NPV= - 2850000+162162.16+146198.83+118483.41+66609.74+26303.65 = -2330242.21
The profitability index will be less dan one(1) because d NPV value is negative,this makes this project not to be profitable.
The first method show d profitability of d investment but this profitability index method hv shown dat d project is not profitable hence it should nt be implemented.
Re: Do You Need A Job? Then Dissolve This... by sanyalai: 1:24am On Mar 21, 2016
1. There are many different definitions for average
accounting return. The most commonly used one is the
average net income to average investment.
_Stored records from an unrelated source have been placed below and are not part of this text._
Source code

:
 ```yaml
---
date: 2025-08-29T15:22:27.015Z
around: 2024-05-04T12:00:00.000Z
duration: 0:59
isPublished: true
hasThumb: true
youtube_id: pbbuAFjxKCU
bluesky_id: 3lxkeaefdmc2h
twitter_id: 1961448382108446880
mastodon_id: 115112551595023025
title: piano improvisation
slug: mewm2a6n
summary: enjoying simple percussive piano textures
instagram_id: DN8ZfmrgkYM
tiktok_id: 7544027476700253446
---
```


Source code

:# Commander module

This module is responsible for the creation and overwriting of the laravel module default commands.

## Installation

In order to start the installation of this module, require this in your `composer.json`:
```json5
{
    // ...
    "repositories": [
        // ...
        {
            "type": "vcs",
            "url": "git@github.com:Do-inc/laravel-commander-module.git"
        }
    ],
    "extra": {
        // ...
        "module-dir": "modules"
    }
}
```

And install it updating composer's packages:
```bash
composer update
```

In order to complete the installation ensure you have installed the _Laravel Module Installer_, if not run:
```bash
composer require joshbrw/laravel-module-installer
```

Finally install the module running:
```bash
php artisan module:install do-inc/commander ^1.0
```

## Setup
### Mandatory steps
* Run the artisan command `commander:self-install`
Since OP didn't specify the definition he wants, I'm using;
AAR = Average net income/Average Investment

Annual depreciation= cost of installation - salvage value
(2850000-500000)÷5yrs
=N470000/yr

Figures in the table below are '000s;
Year. 1 2 3 4 5 5(salvage)
Cash.
inflow 300 500 750 780 570 500
Dep. 470 470 470 470 470 -
EBIT. (170) 30. 280 310 100 500
Tax
(25%) nil. 7.5 70 77.5 25 125
Net
income (170) 22.5 210 232.5 75 375 = 745

Total income = N745000

Where EBIT = earnings before interest and tax

Average net income = N745000 ÷ 5
= N149000

Estimate average book value (i.e. for straight-line
depreciation, average book value is [historical value –
salvage value]/2)

= (2850000-500000)÷2
= N1175000

ARR = (149000 ÷ 1175000) x 100%
=12.68%

Decision rule: reject the project because its AAR of 12.68% is less than 16%.

2. Profitability index =
Present value future of cash flows ÷ initial investment

Year Cashflow(N) DCF @ 16% PV
1. 300000 0.862 258600
2. 500000 0.743 371500
3. 750000 0.641 480750
4. 780000 0.552 430560
5. 570000 0.476 271320
5. 500000 0.476 238000
Pv of future cash flow. 2050730

PI = 2050730 ÷ 2850000
PI = 0.72

Since PI is less than 1, based on this, the project is still to be rejected.
My decision remains for the project to be rejected because a PI less than 1 would also have a negative net present value of cash flows.